● GIVEN DATA
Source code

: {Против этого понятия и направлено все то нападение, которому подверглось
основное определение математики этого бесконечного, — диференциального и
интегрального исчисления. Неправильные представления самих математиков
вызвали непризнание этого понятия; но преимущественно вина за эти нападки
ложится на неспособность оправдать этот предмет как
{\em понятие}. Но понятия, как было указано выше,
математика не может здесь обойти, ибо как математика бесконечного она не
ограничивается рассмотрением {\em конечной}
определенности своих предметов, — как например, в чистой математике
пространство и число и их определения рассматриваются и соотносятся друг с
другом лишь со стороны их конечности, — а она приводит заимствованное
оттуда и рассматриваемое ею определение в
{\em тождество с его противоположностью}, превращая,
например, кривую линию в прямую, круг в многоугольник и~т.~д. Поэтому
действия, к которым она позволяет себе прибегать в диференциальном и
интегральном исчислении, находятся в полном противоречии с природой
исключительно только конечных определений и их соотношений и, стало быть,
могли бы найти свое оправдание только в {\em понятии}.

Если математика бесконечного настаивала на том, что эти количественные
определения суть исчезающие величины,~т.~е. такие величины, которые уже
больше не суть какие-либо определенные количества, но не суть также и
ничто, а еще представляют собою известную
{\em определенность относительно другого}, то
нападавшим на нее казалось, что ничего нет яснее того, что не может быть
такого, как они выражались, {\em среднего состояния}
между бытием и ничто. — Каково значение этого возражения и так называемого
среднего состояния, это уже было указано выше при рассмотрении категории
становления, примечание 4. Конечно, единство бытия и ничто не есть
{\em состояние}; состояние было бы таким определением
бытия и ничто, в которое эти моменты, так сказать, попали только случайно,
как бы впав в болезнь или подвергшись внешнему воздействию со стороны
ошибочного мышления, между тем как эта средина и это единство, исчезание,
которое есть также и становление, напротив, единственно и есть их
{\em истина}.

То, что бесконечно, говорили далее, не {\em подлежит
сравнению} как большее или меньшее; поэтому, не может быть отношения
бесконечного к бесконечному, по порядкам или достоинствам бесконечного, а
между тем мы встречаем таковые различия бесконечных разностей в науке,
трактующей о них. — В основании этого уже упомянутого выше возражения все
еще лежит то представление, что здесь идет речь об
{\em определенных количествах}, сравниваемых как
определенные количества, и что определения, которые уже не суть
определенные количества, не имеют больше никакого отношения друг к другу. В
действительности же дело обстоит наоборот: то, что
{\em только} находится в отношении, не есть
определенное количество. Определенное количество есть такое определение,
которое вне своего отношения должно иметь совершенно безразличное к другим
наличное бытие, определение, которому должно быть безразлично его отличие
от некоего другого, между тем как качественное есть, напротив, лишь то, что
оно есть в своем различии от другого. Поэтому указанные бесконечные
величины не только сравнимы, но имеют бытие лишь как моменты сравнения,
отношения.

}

● EXERCISE DIRECTIONS
Look above for the line with "нападение, которому подверглось"; retype exactly that line, every line after it up to the line with "определения суть исчезающие", and that line too, nothing else.

● EXERCISE RESPONSE
: {Против этого понятия и направлено все то нападение, которому подверглось
основное определение математики этого бесконечного, — диференциального и
интегрального исчисления. Неправильные представления самих математиков
вызвали непризнание этого понятия; но преимущественно вина за эти нападки
ложится на неспособность оправдать этот предмет как
{\em понятие}. Но понятия, как было указано выше,
математика не может здесь обойти, ибо как математика бесконечного она не
ограничивается рассмотрением {\em конечной}
определенности своих предметов, — как например, в чистой математике
пространство и число и их определения рассматриваются и соотносятся друг с
другом лишь со стороны их конечности, — а она приводит заимствованное
оттуда и рассматриваемое ею определение в
{\em тождество с его противоположностью}, превращая,
например, кривую линию в прямую, круг в многоугольник и~т.~д. Поэтому
действия, к которым она позволяет себе прибегать в диференциальном и
интегральном исчислении, находятся в полном противоречии с природой
исключительно только конечных определений и их соотношений и, стало быть,
могли бы найти свое оправдание только в {\em понятии}.

Если математика бесконечного настаивала на том, что эти количественные
определения суть исчезающие величины,~т.~е. такие величины, которые уже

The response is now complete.